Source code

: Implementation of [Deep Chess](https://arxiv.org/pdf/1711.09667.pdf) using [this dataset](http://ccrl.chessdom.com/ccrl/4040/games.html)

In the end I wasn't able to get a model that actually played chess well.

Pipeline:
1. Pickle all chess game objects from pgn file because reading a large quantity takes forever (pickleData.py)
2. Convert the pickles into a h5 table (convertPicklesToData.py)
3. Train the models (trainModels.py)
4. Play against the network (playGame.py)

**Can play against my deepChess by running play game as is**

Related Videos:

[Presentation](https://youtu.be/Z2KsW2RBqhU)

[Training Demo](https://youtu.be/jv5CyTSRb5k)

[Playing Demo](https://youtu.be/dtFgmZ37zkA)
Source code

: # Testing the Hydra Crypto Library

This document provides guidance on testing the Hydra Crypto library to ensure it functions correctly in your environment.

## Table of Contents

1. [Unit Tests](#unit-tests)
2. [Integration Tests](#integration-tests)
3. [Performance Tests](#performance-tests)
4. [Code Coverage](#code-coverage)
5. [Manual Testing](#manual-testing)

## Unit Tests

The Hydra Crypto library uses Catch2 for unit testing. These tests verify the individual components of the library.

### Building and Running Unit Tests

____

» **THE PROBLEM**: Reproduce the final stretch of the data above: every line from the one holding "1. [Unit Tests](#unit-tests)" through the end, inclusive, exactly as written and nothing else.

» **ANSWER SECTION**:
1. [Unit Tests](#unit-tests)
2. [Integration Tests](#integration-tests)
3. [Performance Tests](#performance-tests)
4. [Code Coverage](#code-coverage)
5. [Manual Testing](#manual-testing)

## Unit Tests

The Hydra Crypto library uses Catch2 for unit testing. These tests verify the individual components of the library.

### Building and Running Unit Tests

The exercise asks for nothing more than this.